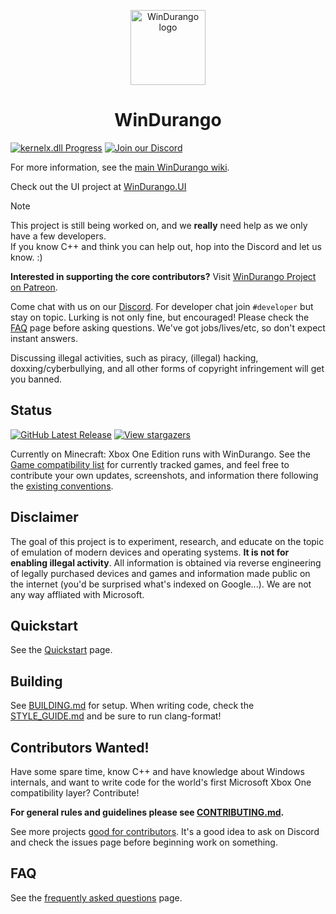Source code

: <p align="center">
  <a href="https://github.com/WinDurango-project/WinDurango/">
    <img alt="WinDurango logo" src="https://raw.githubusercontent.com/WinDurango-project/WinDurango/main/assets/logo/1024.png" height="120px">
  </a>
</p>

<h1 align="center">WinDurango</h1>

[![kernelx.dll Progress](https://img.shields.io/endpoint?url=https://raw.githubusercontent.com/WinDurango-project/WinDurango-docs/main/progress/kernelx.json)](https://img.shields.io/endpoint?url=https://raw.githubusercontent.com/WinDurango-project/WinDurango-docs/main/progress/kernelx.json)
[![Join our Discord](https://img.shields.io/discord/1280176159010848790?color=2c9510&label=WinDurango%20Discord&logo=Discord&logoColor=white)](https://discord.gg/mHN2BgH7MR)

For more information, see the
[main WinDurango wiki](https://github.com/WinDurango/WinDurango/wiki).

Check out the UI project at [WinDurango.UI](https://github.com/WinDurango-project/WinDurango.UI/)

> [!NOTE]
> This project is still being worked on, and we **really** need help as we only have a few developers.   
> If you know C++ and think you can help out, hop into the Discord and let us know. :)

**Interested in supporting the core contributors?** Visit
[WinDurango Project on Patreon](https://www.patreon.com/WinDurango).

Come chat with us on our [Discord](https://discord.gg/mHN2BgH7MR).
For developer chat join `#developer` but stay on topic. Lurking is not only fine, but encouraged!
Please check the [FAQ](https://github.com/WinDurango/WinDurango/wiki/FAQ) page before asking questions.
We've got jobs/lives/etc, so don't expect instant answers.

Discussing illegal activities, such as piracy, (illegal) hacking, doxxing/cyberbullying, and all other forms of copyright infringement will get you banned.

## Status
[![GitHub Latest Release](https://img.shields.io/badge/Latest-Release-green)](https://github.com/WinDurango/WinDurango/releases)
[![View stargazers](https://img.shields.io/github/stars/WinDurango/WinDurango)](https://github.com/WinDurango/WinDurango/stargazers)

Currently on Minecraft: Xbox One Edition runs with WinDurango.
See the [Game compatibility list](https://github.com/WinDurango/WinDurango-game-compatibility/issues)
for currently tracked games, and feel free to contribute your own updates,
screenshots, and information there following the [existing conventions](https://github.com/WinDurango/WinDurango-game-compatibility/blob/main/README.md).

## Disclaimer

The goal of this project is to experiment, research, and educate on the topic
of emulation of modern devices and operating systems. **It is not for enabling
illegal activity**. All information is obtained via reverse engineering of
legally purchased devices and games and information made public on the internet
(you'd be surprised what's indexed on Google...). We are not any way affliated
with Microsoft.

## Quickstart

See the [Quickstart](https://github.com/WinDurango/WinDurango/wiki/Quickstart) page.

## Building

See [BUILDING.md](docs/BUILDING.md) for setup. 
When writing code, check the [STYLE_GUIDE.md](docs/STYLE_GUIDE.md)
and be sure to run clang-format!

## Contributors Wanted!

Have some spare time, know C++ and have knowledge about Windows internals, 
and want to write code for the world's first Microsoft Xbox One compatibility layer?
Contribute! 

**For general rules and guidelines please see [CONTRIBUTING.md](docs/CONTRIBUTING.md).**

See more projects [good for contributors](https://github.com/WinDurango/WinDurango/labels/good%20first%20issue). 
It's a good idea to ask on Discord and check the issues page before beginning work on something.

## FAQ

See the [frequently asked questions](https://github.com/WinDurango/WinDurango/wiki/FAQ) page.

+-------+

## What is expected:
Only one part of the material above is to be transcribed, namely the lines starting with the line that has "## Building" and going on through the line that has "Contribute!", exactly as they stand.

## Finished exercise:
## Building

See [BUILDING.md](docs/BUILDING.md) for setup. 
When writing code, check the [STYLE_GUIDE.md](docs/STYLE_GUIDE.md)
and be sure to run clang-format!

## Contributors Wanted!

Have some spare time, know C++ and have knowledge about Windows internals, 
and want to write code for the world's first Microsoft Xbox One compatibility layer?
Contribute! 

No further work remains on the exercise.